Met so en so that geef je een gevolg aan.

- I go to the gym three times a week, so (that) I stay healthy and fit!
- Ik ga drie keer per week naar de sportschool, zodat ik gezond en fit blijf!

 

but, though, although, even though, however

Met but (maar), though (hoewel, alhoewel), although (hoewel, alhoewel), even though (ondanks dat) en however (echter) geef je een tegenstelling aan.

- They are strong, but/though/however we are smart.
- Zijn zijn sterk, maar wij zijn slim.

Er zijn wat subtiele verschillen in het gebruik van but, though, although, even though, however:

1. Although is formeler dan though, daarom gebruiken we although vaker in schrift en though vaker in spreektaal
2. Even though is een sterkere vorm van tegenstelling uitspreken dan although

- Although they are very smart, they made a lot of mistakes.
- They are very smart. They made a lot of mistakes, though.
- Even though they are very smart, they made a lot of mistakes.

3. Als beide tegenstelling even zwaar in gewicht zijn, gebruik je however/but
- They are strong, but/however we are smart.

4. Als de ene tegenstelling belangrijker is dan de andere, gebruik je though/although
- They may be strong, though we are smart.
- Although they may be strong, we are smart.
--> Slim zijn lijkt hier belangrijker te zijn dan sterk zijn

5. Hetzelfde als punt 4 geldt voor however, alleen komt however iets 'positiever' over
- They may be strong, however we are smart.

  Vuistregels

  • Met because, as, for en since geef je een reden of oorzaak aan.
  • Met and geef je een opsomming aan.
  • Met or geef je een keuze aan.
  • Met so en so that geef je een gevolg aan.
  • Met but (maar), though (hoewel, alhoewel), although (hoewel, alhoewel), even though (ondanks dat) en however (echter) geef je een tegenstelling aan.

  Voorbeeldvraag

Zet het correcte voegwoord in iedere zin. Kies uit: because, as, for, since, and, or, so, so that, but, though, although, even though & however.

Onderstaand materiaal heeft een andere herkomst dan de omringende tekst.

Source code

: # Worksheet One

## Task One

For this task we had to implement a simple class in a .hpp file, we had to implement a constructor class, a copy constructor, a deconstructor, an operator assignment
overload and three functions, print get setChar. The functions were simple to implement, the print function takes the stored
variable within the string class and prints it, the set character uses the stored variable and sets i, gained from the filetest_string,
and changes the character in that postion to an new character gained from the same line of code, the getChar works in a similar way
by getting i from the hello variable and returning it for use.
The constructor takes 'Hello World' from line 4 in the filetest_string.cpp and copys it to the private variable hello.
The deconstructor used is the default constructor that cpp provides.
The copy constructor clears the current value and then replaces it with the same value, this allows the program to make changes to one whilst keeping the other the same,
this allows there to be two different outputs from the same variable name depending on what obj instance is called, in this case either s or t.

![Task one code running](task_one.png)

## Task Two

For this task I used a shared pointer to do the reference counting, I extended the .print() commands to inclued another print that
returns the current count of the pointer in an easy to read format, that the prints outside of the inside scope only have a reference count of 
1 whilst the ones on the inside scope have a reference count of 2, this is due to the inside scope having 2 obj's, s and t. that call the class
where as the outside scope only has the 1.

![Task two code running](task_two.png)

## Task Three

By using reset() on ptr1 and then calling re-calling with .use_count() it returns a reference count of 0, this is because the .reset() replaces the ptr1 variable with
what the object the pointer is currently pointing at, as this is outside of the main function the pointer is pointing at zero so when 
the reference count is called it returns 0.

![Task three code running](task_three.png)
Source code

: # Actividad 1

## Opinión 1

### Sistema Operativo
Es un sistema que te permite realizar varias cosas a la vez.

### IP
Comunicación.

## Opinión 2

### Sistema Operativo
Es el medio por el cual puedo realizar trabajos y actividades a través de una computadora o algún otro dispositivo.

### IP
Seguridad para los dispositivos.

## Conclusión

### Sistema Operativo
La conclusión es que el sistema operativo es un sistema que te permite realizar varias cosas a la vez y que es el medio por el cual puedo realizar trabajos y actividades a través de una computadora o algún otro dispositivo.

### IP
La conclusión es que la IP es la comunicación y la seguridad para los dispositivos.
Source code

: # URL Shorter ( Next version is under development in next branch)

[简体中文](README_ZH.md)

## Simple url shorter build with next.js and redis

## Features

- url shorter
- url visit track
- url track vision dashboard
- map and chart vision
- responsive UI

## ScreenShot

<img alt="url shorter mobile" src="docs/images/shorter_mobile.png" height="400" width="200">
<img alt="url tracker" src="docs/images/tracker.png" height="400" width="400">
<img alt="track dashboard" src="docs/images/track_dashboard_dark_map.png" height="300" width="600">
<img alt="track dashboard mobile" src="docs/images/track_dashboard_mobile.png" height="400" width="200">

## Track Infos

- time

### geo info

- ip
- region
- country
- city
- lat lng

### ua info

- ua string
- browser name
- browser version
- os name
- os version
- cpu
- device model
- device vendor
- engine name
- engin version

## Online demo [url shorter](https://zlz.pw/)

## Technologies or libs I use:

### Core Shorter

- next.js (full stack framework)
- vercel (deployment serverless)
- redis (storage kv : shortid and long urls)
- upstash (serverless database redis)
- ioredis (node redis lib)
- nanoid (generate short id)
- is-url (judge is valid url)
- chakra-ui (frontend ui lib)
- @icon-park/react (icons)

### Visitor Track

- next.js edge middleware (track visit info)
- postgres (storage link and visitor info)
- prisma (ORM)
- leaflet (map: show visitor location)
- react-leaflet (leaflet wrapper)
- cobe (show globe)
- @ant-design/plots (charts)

1. John ..... Timothy went to the basketball match yesterday evening.
2. Sarah loves her husband, ..... he is always friendly and very funny!
3. Do you want to play a game ..... do you want to go to the park?
4. ...... we never see each other, we often write each other letters.

 

Uitwerking

1. John and Timothy went to the basketball match yesterday evening.
2. Sarah loves her husband, because/as/for/since he is always friendly and very funny!
3. Do you want to play a game or do you want to go to the park?
4. Although/Even though we never see each other, we often write each other letters.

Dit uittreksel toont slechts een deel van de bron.